## EXERCISE INSTRUCTIONS
Copy out all of the entries below without any change.

## DATA FOR ANALYSIS
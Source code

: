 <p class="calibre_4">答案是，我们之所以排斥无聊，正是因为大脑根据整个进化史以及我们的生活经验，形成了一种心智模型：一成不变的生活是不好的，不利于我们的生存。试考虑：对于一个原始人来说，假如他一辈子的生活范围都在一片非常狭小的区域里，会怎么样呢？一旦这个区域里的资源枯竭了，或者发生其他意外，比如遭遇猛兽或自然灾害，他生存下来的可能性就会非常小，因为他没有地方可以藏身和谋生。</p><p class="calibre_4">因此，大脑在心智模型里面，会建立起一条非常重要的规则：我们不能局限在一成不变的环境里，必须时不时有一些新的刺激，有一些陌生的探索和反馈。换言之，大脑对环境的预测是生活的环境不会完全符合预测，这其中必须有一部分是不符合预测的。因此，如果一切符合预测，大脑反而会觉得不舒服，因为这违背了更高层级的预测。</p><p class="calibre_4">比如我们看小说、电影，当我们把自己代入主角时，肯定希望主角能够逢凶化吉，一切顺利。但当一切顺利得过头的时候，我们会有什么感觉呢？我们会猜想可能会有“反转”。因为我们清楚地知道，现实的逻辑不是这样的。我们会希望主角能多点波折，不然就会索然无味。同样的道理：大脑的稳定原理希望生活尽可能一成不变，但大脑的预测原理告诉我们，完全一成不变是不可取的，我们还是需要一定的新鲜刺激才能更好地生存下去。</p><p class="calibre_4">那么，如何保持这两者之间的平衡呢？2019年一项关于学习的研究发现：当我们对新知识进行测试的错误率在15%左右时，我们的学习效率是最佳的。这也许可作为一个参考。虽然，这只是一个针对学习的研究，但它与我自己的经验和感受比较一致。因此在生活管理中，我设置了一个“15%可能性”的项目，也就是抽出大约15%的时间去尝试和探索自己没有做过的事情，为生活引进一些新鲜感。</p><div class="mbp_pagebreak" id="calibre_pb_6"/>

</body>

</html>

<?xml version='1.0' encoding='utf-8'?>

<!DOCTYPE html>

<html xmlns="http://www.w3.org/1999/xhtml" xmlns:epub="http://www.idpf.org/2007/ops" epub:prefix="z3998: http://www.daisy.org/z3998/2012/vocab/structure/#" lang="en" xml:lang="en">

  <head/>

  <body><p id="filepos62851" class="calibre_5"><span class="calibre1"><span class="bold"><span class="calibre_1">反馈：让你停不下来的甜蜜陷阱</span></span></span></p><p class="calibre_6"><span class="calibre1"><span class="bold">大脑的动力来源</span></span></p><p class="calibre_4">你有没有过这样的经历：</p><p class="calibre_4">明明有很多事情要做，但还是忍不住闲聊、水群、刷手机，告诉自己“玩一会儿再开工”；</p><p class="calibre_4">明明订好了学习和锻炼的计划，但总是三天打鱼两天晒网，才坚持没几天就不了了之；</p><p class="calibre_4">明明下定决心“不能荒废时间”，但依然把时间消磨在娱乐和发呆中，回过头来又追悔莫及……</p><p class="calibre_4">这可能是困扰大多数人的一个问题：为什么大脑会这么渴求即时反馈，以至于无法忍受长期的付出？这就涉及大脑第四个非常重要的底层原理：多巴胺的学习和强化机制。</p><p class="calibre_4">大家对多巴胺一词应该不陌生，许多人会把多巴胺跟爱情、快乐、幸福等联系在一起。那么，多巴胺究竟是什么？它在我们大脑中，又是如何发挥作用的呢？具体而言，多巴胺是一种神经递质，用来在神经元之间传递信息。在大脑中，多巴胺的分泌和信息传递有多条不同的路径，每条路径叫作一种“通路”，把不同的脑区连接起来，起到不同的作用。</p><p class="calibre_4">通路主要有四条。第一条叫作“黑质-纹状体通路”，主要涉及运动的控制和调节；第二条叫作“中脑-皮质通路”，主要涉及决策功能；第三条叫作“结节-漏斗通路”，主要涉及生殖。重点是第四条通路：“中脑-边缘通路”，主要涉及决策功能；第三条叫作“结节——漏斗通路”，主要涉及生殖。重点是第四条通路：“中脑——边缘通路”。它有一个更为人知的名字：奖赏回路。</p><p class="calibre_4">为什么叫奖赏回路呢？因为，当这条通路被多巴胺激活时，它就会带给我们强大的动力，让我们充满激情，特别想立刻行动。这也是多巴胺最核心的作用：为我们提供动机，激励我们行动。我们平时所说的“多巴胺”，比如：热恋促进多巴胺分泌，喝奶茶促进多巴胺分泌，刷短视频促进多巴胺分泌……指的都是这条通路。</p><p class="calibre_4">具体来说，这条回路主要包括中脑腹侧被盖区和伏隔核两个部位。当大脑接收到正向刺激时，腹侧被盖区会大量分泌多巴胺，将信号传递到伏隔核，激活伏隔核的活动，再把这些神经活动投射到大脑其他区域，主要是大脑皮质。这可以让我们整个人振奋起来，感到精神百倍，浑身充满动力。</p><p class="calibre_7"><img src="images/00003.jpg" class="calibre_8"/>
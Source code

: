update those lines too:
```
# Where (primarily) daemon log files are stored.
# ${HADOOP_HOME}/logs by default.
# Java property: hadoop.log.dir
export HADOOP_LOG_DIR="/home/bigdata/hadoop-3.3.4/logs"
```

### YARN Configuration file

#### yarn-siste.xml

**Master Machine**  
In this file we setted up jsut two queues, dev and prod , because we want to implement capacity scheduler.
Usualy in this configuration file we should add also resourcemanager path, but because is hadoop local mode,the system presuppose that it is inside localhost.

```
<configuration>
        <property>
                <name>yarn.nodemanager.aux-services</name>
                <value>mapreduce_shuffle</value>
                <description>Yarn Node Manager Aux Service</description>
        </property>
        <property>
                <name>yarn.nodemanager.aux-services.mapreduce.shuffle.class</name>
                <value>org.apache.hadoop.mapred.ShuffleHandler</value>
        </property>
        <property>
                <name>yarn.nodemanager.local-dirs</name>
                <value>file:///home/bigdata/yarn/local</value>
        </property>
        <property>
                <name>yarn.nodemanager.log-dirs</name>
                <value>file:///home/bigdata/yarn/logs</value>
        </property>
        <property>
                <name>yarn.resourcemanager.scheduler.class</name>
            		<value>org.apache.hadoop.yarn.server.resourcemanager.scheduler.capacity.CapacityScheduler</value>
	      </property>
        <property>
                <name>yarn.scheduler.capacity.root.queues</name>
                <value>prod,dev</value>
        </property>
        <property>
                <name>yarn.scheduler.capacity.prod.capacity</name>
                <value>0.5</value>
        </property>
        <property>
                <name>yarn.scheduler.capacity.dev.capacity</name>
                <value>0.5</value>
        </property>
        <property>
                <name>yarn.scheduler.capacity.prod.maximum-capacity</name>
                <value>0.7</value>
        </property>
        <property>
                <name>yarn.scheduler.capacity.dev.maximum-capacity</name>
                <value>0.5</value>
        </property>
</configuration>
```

## FINAL ANSWER
Source code

: <p class="calibre_4">答案是，我们之所以排斥无聊，正是因为大脑根据整个进化史以及我们的生活经验，形成了一种心智模型：一成不变的生活是不好的，不利于我们的生存。试考虑：对于一个原始人来说，假如他一辈子的生活范围都在一片非常狭小的区域里，会怎么样呢？一旦这个区域里的资源枯竭了，或者发生其他意外，比如遭遇猛兽或自然灾害，他生存下来的可能性就会非常小，因为他没有地方可以藏身和谋生。</p><p class="calibre_4">因此，大脑在心智模型里面，会建立起一条非常重要的规则：我们不能局限在一成不变的环境里，必须时不时有一些新的刺激，有一些陌生的探索和反馈。换言之，大脑对环境的预测是生活的环境不会完全符合预测，这其中必须有一部分是不符合预测的。因此，如果一切符合预测，大脑反而会觉得不舒服，因为这违背了更高层级的预测。</p><p class="calibre_4">比如我们看小说、电影，当我们把自己代入主角时，肯定希望主角能够逢凶化吉，一切顺利。但当一切顺利得过头的时候，我们会有什么感觉呢？我们会猜想可能会有“反转”。因为我们清楚地知道，现实的逻辑不是这样的。我们会希望主角能多点波折，不然就会索然无味。同样的道理：大脑的稳定原理希望生活尽可能一成不变，但大脑的预测原理告诉我们，完全一成不变是不可取的，我们还是需要一定的新鲜刺激才能更好地生存下去。</p><p class="calibre_4">那么，如何保持这两者之间的平衡呢？2019年一项关于学习的研究发现：当我们对新知识进行测试的错误率在15%左右时，我们的学习效率是最佳的。这也许可作为一个参考。虽然，这只是一个针对学习的研究，但它与我自己的经验和感受比较一致。因此在生活管理中，我设置了一个“15%可能性”的项目，也就是抽出大约15%的时间去尝试和探索自己没有做过的事情，为生活引进一些新鲜感。</p><div class="mbp_pagebreak" id="calibre_pb_6"/>

</body>

</html>

<?xml version='1.0' encoding='utf-8'?>

<!DOCTYPE html>

<html xmlns="http://www.w3.org/1999/xhtml" xmlns:epub="http://www.idpf.org/2007/ops" epub:prefix="z3998: http://www.daisy.org/z3998/2012/vocab/structure/#" lang="en" xml:lang="en">

  <head/>

  <body><p id="filepos62851" class="calibre_5"><span class="calibre1"><span class="bold"><span class="calibre_1">反馈：让你停不下来的甜蜜陷阱</span></span></span></p><p class="calibre_6"><span class="calibre1"><span class="bold">大脑的动力来源</span></span></p><p class="calibre_4">你有没有过这样的经历：</p><p class="calibre_4">明明有很多事情要做，但还是忍不住闲聊、水群、刷手机，告诉自己“玩一会儿再开工”；</p><p class="calibre_4">明明订好了学习和锻炼的计划，但总是三天打鱼两天晒网，才坚持没几天就不了了之；</p><p class="calibre_4">明明下定决心“不能荒废时间”，但依然把时间消磨在娱乐和发呆中，回过头来又追悔莫及……</p><p class="calibre_4">这可能是困扰大多数人的一个问题：为什么大脑会这么渴求即时反馈，以至于无法忍受长期的付出？这就涉及大脑第四个非常重要的底层原理：多巴胺的学习和强化机制。</p><p class="calibre_4">大家对多巴胺一词应该不陌生，许多人会把多巴胺跟爱情、快乐、幸福等联系在一起。那么，多巴胺究竟是什么？它在我们大脑中，又是如何发挥作用的呢？具体而言，多巴胺是一种神经递质，用来在神经元之间传递信息。在大脑中，多巴胺的分泌和信息传递有多条不同的路径，每条路径叫作一种“通路”，把不同的脑区连接起来，起到不同的作用。</p><p class="calibre_4">通路主要有四条。第一条叫作“黑质-纹状体通路”，主要涉及运动的控制和调节；第二条叫作“中脑-皮质通路”，主要涉及决策功能；第三条叫作“结节-漏斗通路”，主要涉及生殖。重点是第四条通路：“中脑-边缘通路”，主要涉及决策功能；第三条叫作“结节——漏斗通路”，主要涉及生殖。重点是第四条通路：“中脑——边缘通路”。它有一个更为人知的名字：奖赏回路。</p><p class="calibre_4">为什么叫奖赏回路呢？因为，当这条通路被多巴胺激活时，它就会带给我们强大的动力，让我们充满激情，特别想立刻行动。这也是多巴胺最核心的作用：为我们提供动机，激励我们行动。我们平时所说的“多巴胺”，比如：热恋促进多巴胺分泌，喝奶茶促进多巴胺分泌，刷短视频促进多巴胺分泌……指的都是这条通路。</p><p class="calibre_4">具体来说，这条回路主要包括中脑腹侧被盖区和伏隔核两个部位。当大脑接收到正向刺激时，腹侧被盖区会大量分泌多巴胺，将信号传递到伏隔核，激活伏隔核的活动，再把这些神经活动投射到大脑其他区域，主要是大脑皮质。这可以让我们整个人振奋起来，感到精神百倍，浑身充满动力。</p><p class="calibre_7"><img src="images/00003.jpg" class="calibre_8"/>
Source code

:update those lines too:
```
# Where (primarily) daemon log files are stored.
# ${HADOOP_HOME}/logs by default.
# Java property: hadoop.log.dir
export HADOOP_LOG_DIR="/home/bigdata/hadoop-3.3.4/logs"
```

### YARN Configuration file

#### yarn-siste.xml

**Master Machine**  
In this file we setted up jsut two queues, dev and prod , because we want to implement capacity scheduler.
Usualy in this configuration file we should add also resourcemanager path, but because is hadoop local mode,the system presuppose that it is inside localhost.

```
<configuration>
        <property>
                <name>yarn.nodemanager.aux-services</name>
                <value>mapreduce_shuffle</value>
                <description>Yarn Node Manager Aux Service</description>
        </property>
        <property>
                <name>yarn.nodemanager.aux-services.mapreduce.shuffle.class</name>
                <value>org.apache.hadoop.mapred.ShuffleHandler</value>
        </property>
        <property>
                <name>yarn.nodemanager.local-dirs</name>
                <value>file:///home/bigdata/yarn/local</value>
        </property>
        <property>
                <name>yarn.nodemanager.log-dirs</name>
                <value>file:///home/bigdata/yarn/logs</value>
        </property>
        <property>
                <name>yarn.resourcemanager.scheduler.class</name>
            		<value>org.apache.hadoop.yarn.server.resourcemanager.scheduler.capacity.CapacityScheduler</value>
	      </property>
        <property>
                <name>yarn.scheduler.capacity.root.queues</name>
                <value>prod,dev</value>
        </property>
        <property>
                <name>yarn.scheduler.capacity.prod.capacity</name>
                <value>0.5</value>
        </property>
        <property>
                <name>yarn.scheduler.capacity.dev.capacity</name>
                <value>0.5</value>
        </property>
        <property>
                <name>yarn.scheduler.capacity.prod.maximum-capacity</name>
                <value>0.7</value>
        </property>
        <property>
                <name>yarn.scheduler.capacity.dev.maximum-capacity</name>
                <value>0.5</value>
        </property>
</configuration>
```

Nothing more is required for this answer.